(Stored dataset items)
::::::::

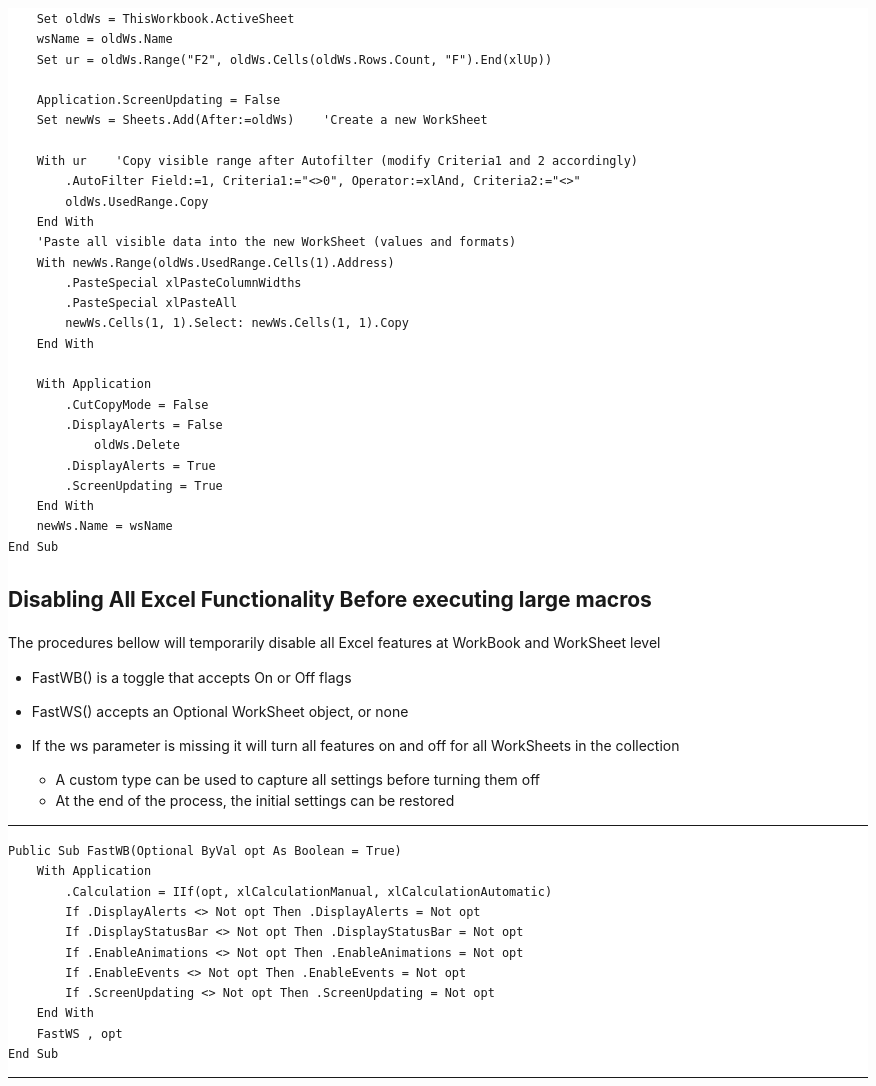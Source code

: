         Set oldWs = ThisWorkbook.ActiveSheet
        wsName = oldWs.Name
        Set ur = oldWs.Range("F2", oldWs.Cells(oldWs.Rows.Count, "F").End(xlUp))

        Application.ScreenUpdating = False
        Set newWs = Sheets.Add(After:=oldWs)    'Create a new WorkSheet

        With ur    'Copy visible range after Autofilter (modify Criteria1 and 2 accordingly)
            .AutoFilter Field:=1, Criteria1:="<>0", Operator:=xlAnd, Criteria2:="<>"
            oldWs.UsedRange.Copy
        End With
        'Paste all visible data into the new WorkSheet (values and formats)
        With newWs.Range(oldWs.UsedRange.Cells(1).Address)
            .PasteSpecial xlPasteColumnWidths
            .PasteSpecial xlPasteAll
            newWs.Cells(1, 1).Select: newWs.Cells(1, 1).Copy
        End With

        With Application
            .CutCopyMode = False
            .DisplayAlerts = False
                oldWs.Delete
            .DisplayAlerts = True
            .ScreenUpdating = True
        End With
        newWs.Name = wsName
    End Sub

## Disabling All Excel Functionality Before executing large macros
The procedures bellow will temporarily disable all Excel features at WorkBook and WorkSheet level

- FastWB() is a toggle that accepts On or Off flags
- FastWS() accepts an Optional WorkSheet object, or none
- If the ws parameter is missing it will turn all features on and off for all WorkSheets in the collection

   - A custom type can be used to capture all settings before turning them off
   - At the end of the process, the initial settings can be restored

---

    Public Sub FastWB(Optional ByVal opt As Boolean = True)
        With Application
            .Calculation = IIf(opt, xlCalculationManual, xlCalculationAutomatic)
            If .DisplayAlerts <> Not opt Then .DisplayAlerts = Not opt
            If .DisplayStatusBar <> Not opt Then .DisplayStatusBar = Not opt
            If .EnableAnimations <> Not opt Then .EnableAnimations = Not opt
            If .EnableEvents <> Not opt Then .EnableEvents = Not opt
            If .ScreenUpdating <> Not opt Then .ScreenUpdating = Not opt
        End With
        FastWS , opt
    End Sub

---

::::::::

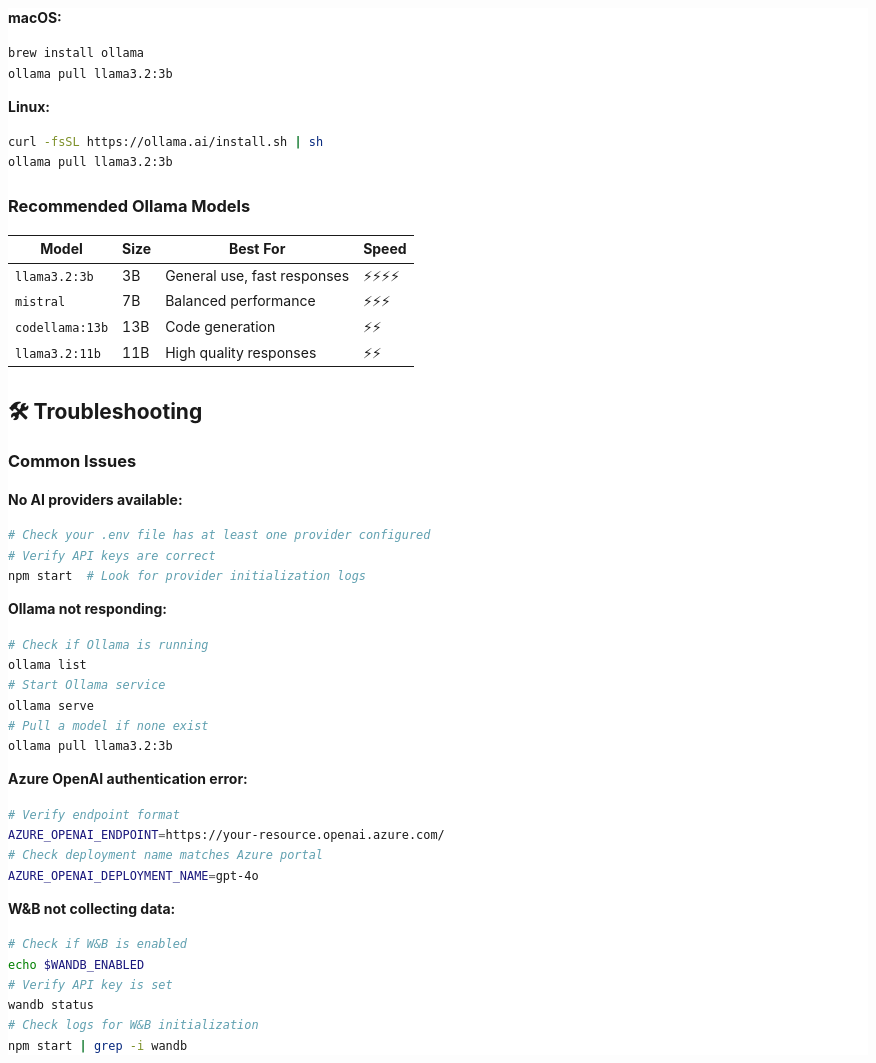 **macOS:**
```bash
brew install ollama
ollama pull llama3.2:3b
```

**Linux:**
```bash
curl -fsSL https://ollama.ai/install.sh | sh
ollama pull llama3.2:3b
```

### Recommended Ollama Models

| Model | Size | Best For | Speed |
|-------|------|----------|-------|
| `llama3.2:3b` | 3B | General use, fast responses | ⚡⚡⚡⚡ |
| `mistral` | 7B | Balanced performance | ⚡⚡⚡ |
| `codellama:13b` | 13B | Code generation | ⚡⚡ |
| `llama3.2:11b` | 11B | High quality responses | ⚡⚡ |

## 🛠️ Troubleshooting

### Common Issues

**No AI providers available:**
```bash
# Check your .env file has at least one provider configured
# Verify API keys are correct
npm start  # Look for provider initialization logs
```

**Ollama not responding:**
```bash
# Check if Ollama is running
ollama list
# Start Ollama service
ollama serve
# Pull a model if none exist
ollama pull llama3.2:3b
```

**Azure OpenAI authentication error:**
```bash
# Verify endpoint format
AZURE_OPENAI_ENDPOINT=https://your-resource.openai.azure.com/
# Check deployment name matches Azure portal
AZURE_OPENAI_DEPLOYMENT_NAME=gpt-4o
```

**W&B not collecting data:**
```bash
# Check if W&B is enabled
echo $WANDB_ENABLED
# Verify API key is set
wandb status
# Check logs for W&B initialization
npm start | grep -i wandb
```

::::::::

Requirement: List each line of the entries that holds the string "accepts".

Result of this task:
- FastWB() is a toggle that accepts On or Off flags
- FastWS() accepts an Optional WorkSheet object, or none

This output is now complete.